New York Mets:
New York Mets Top 10 Prospects
Index of Top 10 Prospects for all 30 Major League Teams
By David Rawnsley
1. Alex Escobar, OF
Strengths: When describing Escobar's natural abilities, the Mets use the increasingly hallowed comparison to Expos right fielder Vladimir Guerrero as a base, especially offensively. Escobar's tools grade out as above average or better in all areas. His raw arm strength from the outfield doesn't match up with Guerrero's, but Escobar is a natural center fielder who is sure handed and very fast. Offensively, the ball explodes off Escobar's bat, giving him power to all fields, but Escobar also has the blinding speed and baserunning instincts to be a disruptor on the bases.
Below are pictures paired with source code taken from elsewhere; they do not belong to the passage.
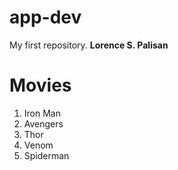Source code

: # app-dev
My first repository.
**Lorence S. Palisan**
# Movies
1. Iron Man
2. Avengers
3. Thor
4. Venom
5. Spiderman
Weaknesses: Despite enjoying the healthiest season of his career, Escobar still played in only 112 games in 1998 due to a variety of nagging injuries, so there is still concern among the Mets about keeping their thoroughbred on the field. More repetitions will help Escobar recognize pitches better, as he still makes youthful mistakes on breaking balls outside the strike zone. Another youthful weakness of Escobar's is learning to play with more emotion and concentration on a day-to-day basis.
The Future: Because he has improved so much in such a short period of time, there is still the thought that Escobar has some projection left physically. Scouts who have seen him play in Venezuela this winter say that he has taken his game to the next level and is completely comfortable playing with older and more experienced players. The Mets outfield of Rickey Henderson, Brian McRae and Bobby Bonilla is old and deteriorating and it will be difficult for the Mets to keep Escobar out of the mix for long.
2. Octavio Dotel, RHP
Age: 23 B-T: R-R Ht: 6-0 Wt: 175
Signed: Dominican Republic, 1993 Signed by: Eddy Toledo
Background: After Dotel struggled with his control throughout 1997, the Mets considered switching him to the bullpen last season. It was fortunate they didn't. Dotel blossomed into the Mets' best starting prospect in 1998, leading the high minors with 200 strikeouts.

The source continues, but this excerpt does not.